The data:

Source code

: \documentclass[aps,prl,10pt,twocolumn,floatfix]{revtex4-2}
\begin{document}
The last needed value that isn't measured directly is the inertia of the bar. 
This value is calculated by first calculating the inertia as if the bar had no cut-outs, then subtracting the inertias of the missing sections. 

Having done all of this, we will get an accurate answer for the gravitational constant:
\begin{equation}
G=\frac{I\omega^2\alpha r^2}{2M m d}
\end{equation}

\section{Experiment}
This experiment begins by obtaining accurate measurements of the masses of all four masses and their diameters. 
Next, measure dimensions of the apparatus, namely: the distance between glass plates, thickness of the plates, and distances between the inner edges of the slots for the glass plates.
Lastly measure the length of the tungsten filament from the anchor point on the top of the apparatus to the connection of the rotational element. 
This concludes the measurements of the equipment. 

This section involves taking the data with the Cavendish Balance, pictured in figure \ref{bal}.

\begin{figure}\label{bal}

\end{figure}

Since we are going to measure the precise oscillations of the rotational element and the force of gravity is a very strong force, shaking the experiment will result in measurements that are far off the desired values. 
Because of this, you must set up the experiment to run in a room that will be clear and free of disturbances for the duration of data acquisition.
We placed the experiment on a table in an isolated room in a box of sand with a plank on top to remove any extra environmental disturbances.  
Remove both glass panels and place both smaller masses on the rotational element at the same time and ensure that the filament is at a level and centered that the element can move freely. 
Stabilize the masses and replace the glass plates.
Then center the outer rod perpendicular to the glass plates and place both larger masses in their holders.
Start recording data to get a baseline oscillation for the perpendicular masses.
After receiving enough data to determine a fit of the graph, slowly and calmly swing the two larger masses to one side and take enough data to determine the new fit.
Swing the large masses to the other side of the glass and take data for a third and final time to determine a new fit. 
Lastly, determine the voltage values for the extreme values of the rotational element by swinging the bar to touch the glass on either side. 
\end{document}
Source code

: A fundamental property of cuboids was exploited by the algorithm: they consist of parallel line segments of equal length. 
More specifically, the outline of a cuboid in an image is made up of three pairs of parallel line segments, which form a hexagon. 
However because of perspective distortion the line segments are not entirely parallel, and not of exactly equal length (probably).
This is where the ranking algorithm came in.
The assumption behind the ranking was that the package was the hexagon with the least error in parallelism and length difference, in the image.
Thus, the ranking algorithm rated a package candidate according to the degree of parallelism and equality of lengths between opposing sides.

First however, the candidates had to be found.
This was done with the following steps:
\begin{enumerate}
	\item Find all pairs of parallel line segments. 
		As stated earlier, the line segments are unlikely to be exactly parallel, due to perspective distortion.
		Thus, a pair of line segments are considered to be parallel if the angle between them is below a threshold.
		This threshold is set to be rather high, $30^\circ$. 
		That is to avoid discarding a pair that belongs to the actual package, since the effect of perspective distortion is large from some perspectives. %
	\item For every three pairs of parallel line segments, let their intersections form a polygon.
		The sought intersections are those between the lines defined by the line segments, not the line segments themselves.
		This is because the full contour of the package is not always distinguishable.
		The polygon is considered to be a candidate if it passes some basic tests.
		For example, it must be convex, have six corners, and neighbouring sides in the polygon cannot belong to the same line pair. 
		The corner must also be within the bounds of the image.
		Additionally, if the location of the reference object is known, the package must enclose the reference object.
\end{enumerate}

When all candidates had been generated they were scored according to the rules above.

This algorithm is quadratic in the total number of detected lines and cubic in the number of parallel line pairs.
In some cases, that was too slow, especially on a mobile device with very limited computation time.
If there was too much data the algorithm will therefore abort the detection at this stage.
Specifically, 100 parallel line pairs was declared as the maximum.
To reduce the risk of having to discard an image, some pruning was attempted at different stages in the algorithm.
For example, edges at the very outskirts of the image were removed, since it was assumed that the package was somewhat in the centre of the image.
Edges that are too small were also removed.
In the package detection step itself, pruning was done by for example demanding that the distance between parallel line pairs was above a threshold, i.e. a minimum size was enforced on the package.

Exercise aim:
Lines after the one containing "We placed the" are not wanted; repeat exactly each line above from the first up to and including it.

Expected answer:
Source code

: \documentclass[aps,prl,10pt,twocolumn,floatfix]{revtex4-2}
\begin{document}
The last needed value that isn't measured directly is the inertia of the bar. 
This value is calculated by first calculating the inertia as if the bar had no cut-outs, then subtracting the inertias of the missing sections. 

Having done all of this, we will get an accurate answer for the gravitational constant:
\begin{equation}
G=\frac{I\omega^2\alpha r^2}{2M m d}
\end{equation}

\section{Experiment}
This experiment begins by obtaining accurate measurements of the masses of all four masses and their diameters. 
Next, measure dimensions of the apparatus, namely: the distance between glass plates, thickness of the plates, and distances between the inner edges of the slots for the glass plates.
Lastly measure the length of the tungsten filament from the anchor point on the top of the apparatus to the connection of the rotational element. 
This concludes the measurements of the equipment. 

This section involves taking the data with the Cavendish Balance, pictured in figure \ref{bal}.

\begin{figure}\label{bal}

\end{figure}

Since we are going to measure the precise oscillations of the rotational element and the force of gravity is a very strong force, shaking the experiment will result in measurements that are far off the desired values. 
Because of this, you must set up the experiment to run in a room that will be clear and free of disturbances for the duration of data acquisition.
We placed the experiment on a table in an isolated room in a box of sand with a plank on top to remove any extra environmental disturbances.  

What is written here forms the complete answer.